_EXERCISE OBJECTIVE:_
Each line of the material below should be retyped precisely as it appears.

_DATASET EXTRACT:_
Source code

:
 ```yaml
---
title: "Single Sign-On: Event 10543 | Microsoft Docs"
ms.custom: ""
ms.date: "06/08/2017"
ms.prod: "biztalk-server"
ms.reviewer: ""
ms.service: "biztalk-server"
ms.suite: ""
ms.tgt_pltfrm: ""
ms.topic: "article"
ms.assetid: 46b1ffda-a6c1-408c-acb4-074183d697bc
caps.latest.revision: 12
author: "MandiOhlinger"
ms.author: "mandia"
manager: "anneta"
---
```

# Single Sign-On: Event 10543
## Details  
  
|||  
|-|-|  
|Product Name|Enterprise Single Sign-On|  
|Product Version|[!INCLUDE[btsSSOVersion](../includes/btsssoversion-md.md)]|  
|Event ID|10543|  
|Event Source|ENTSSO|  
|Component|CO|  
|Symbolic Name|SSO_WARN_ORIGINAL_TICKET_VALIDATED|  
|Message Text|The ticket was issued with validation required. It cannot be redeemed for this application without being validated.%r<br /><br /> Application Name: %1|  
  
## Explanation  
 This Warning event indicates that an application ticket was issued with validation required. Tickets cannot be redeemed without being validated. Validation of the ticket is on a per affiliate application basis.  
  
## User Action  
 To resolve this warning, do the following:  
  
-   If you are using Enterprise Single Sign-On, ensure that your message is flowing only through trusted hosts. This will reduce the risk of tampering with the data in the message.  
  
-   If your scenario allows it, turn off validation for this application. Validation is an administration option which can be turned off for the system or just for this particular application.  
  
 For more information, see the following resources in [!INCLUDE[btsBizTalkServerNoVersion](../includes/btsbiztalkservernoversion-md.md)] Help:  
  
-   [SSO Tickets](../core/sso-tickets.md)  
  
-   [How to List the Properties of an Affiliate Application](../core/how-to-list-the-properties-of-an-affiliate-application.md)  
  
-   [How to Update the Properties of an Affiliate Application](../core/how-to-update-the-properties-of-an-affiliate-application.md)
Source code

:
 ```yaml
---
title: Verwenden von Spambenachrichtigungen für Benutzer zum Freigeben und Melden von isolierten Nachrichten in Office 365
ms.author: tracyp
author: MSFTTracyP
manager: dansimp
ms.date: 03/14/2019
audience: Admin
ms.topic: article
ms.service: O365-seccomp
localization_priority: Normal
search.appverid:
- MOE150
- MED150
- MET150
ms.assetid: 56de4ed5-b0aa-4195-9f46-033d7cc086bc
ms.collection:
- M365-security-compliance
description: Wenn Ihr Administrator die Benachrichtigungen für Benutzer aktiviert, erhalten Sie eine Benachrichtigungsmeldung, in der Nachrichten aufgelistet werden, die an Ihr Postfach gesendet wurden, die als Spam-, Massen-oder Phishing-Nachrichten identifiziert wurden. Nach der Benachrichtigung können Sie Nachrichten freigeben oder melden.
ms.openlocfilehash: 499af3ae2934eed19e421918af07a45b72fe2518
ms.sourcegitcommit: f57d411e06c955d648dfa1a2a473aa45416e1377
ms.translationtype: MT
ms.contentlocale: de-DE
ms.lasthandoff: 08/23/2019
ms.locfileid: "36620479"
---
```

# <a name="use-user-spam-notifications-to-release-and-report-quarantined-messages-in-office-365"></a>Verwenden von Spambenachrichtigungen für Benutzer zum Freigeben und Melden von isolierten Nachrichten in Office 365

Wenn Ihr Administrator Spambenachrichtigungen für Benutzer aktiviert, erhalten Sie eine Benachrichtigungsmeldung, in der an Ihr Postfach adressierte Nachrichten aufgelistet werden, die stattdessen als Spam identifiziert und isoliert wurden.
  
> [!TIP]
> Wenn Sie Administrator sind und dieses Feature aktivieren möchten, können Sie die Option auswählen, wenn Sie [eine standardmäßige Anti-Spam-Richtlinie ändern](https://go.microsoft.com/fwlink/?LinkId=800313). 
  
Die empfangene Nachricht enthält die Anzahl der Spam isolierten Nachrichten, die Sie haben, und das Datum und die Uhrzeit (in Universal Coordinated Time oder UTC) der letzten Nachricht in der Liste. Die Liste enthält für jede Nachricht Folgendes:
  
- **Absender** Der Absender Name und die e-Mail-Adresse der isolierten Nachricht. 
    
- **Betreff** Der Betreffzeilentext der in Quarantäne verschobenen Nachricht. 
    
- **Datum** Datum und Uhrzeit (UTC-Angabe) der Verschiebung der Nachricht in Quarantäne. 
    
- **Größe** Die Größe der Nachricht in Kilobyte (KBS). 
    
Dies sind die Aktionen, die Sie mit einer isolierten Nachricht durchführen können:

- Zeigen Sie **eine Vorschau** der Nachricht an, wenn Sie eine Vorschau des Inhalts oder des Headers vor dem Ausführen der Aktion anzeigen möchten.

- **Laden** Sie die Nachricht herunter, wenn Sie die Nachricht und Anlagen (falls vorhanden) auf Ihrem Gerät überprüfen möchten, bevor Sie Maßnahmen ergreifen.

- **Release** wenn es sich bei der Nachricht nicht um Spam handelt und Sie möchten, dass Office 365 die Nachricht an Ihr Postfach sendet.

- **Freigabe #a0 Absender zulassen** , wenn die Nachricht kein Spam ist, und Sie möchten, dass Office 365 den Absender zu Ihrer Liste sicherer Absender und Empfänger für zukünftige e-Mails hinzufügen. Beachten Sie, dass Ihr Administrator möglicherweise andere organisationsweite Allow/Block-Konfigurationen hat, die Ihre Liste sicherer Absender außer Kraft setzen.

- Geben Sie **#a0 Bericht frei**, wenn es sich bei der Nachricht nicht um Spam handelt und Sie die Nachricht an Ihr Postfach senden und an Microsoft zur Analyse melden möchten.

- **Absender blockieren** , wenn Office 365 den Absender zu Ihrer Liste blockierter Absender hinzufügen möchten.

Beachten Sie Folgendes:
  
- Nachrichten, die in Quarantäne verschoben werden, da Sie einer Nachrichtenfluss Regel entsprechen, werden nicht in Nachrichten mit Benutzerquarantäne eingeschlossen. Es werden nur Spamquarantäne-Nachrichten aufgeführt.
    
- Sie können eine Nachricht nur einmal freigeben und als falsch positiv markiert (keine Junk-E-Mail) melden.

_WRITTEN RESPONSE:_
Source code

:
 ```yaml
---
title: "Single Sign-On: Event 10543 | Microsoft Docs"
ms.custom: ""
ms.date: "06/08/2017"
ms.prod: "biztalk-server"
ms.reviewer: ""
ms.service: "biztalk-server"
ms.suite: ""
ms.tgt_pltfrm: ""
ms.topic: "article"
ms.assetid: 46b1ffda-a6c1-408c-acb4-074183d697bc
caps.latest.revision: 12
author: "MandiOhlinger"
ms.author: "mandia"
manager: "anneta"
---
```

# Single Sign-On: Event 10543
## Details  
  
|||  
|-|-|  
|Product Name|Enterprise Single Sign-On|  
|Product Version|[!INCLUDE[btsSSOVersion](../includes/btsssoversion-md.md)]|  
|Event ID|10543|  
|Event Source|ENTSSO|  
|Component|CO|  
|Symbolic Name|SSO_WARN_ORIGINAL_TICKET_VALIDATED|  
|Message Text|The ticket was issued with validation required. It cannot be redeemed for this application without being validated.%r<br /><br /> Application Name: %1|  
  
## Explanation  
 This Warning event indicates that an application ticket was issued with validation required. Tickets cannot be redeemed without being validated. Validation of the ticket is on a per affiliate application basis.  
  
## User Action  
 To resolve this warning, do the following:  
  
-   If you are using Enterprise Single Sign-On, ensure that your message is flowing only through trusted hosts. This will reduce the risk of tampering with the data in the message.  
  
-   If your scenario allows it, turn off validation for this application. Validation is an administration option which can be turned off for the system or just for this particular application.  
  
 For more information, see the following resources in [!INCLUDE[btsBizTalkServerNoVersion](../includes/btsbiztalkservernoversion-md.md)] Help:  
  
-   [SSO Tickets](../core/sso-tickets.md)  
  
-   [How to List the Properties of an Affiliate Application](../core/how-to-list-the-properties-of-an-affiliate-application.md)  
  
-   [How to Update the Properties of an Affiliate Application](../core/how-to-update-the-properties-of-an-affiliate-application.md)
Source code

:
 ```yaml
---
title: Verwenden von Spambenachrichtigungen für Benutzer zum Freigeben und Melden von isolierten Nachrichten in Office 365
ms.author: tracyp
author: MSFTTracyP
manager: dansimp
ms.date: 03/14/2019
audience: Admin
ms.topic: article
ms.service: O365-seccomp
localization_priority: Normal
search.appverid:
- MOE150
- MED150
- MET150
ms.assetid: 56de4ed5-b0aa-4195-9f46-033d7cc086bc
ms.collection:
- M365-security-compliance
description: Wenn Ihr Administrator die Benachrichtigungen für Benutzer aktiviert, erhalten Sie eine Benachrichtigungsmeldung, in der Nachrichten aufgelistet werden, die an Ihr Postfach gesendet wurden, die als Spam-, Massen-oder Phishing-Nachrichten identifiziert wurden. Nach der Benachrichtigung können Sie Nachrichten freigeben oder melden.
ms.openlocfilehash: 499af3ae2934eed19e421918af07a45b72fe2518
ms.sourcegitcommit: f57d411e06c955d648dfa1a2a473aa45416e1377
ms.translationtype: MT
ms.contentlocale: de-DE
ms.lasthandoff: 08/23/2019
ms.locfileid: "36620479"
---
```

# <a name="use-user-spam-notifications-to-release-and-report-quarantined-messages-in-office-365"></a>Verwenden von Spambenachrichtigungen für Benutzer zum Freigeben und Melden von isolierten Nachrichten in Office 365

Wenn Ihr Administrator Spambenachrichtigungen für Benutzer aktiviert, erhalten Sie eine Benachrichtigungsmeldung, in der an Ihr Postfach adressierte Nachrichten aufgelistet werden, die stattdessen als Spam identifiziert und isoliert wurden.
  
> [!TIP]
> Wenn Sie Administrator sind und dieses Feature aktivieren möchten, können Sie die Option auswählen, wenn Sie [eine standardmäßige Anti-Spam-Richtlinie ändern](https://go.microsoft.com/fwlink/?LinkId=800313). 
  
Die empfangene Nachricht enthält die Anzahl der Spam isolierten Nachrichten, die Sie haben, und das Datum und die Uhrzeit (in Universal Coordinated Time oder UTC) der letzten Nachricht in der Liste. Die Liste enthält für jede Nachricht Folgendes:
  
- **Absender** Der Absender Name und die e-Mail-Adresse der isolierten Nachricht. 
    
- **Betreff** Der Betreffzeilentext der in Quarantäne verschobenen Nachricht. 
    
- **Datum** Datum und Uhrzeit (UTC-Angabe) der Verschiebung der Nachricht in Quarantäne. 
    
- **Größe** Die Größe der Nachricht in Kilobyte (KBS). 
    
Dies sind die Aktionen, die Sie mit einer isolierten Nachricht durchführen können:

- Zeigen Sie **eine Vorschau** der Nachricht an, wenn Sie eine Vorschau des Inhalts oder des Headers vor dem Ausführen der Aktion anzeigen möchten.

- **Laden** Sie die Nachricht herunter, wenn Sie die Nachricht und Anlagen (falls vorhanden) auf Ihrem Gerät überprüfen möchten, bevor Sie Maßnahmen ergreifen.

- **Release** wenn es sich bei der Nachricht nicht um Spam handelt und Sie möchten, dass Office 365 die Nachricht an Ihr Postfach sendet.

- **Freigabe #a0 Absender zulassen** , wenn die Nachricht kein Spam ist, und Sie möchten, dass Office 365 den Absender zu Ihrer Liste sicherer Absender und Empfänger für zukünftige e-Mails hinzufügen. Beachten Sie, dass Ihr Administrator möglicherweise andere organisationsweite Allow/Block-Konfigurationen hat, die Ihre Liste sicherer Absender außer Kraft setzen.

- Geben Sie **#a0 Bericht frei**, wenn es sich bei der Nachricht nicht um Spam handelt und Sie die Nachricht an Ihr Postfach senden und an Microsoft zur Analyse melden möchten.

- **Absender blockieren** , wenn Office 365 den Absender zu Ihrer Liste blockierter Absender hinzufügen möchten.

Beachten Sie Folgendes:
  
- Nachrichten, die in Quarantäne verschoben werden, da Sie einer Nachrichtenfluss Regel entsprechen, werden nicht in Nachrichten mit Benutzerquarantäne eingeschlossen. Es werden nur Spamquarantäne-Nachrichten aufgeführt.
    
- Sie können eine Nachricht nur einmal freigeben und als falsch positiv markiert (keine Junk-E-Mail) melden.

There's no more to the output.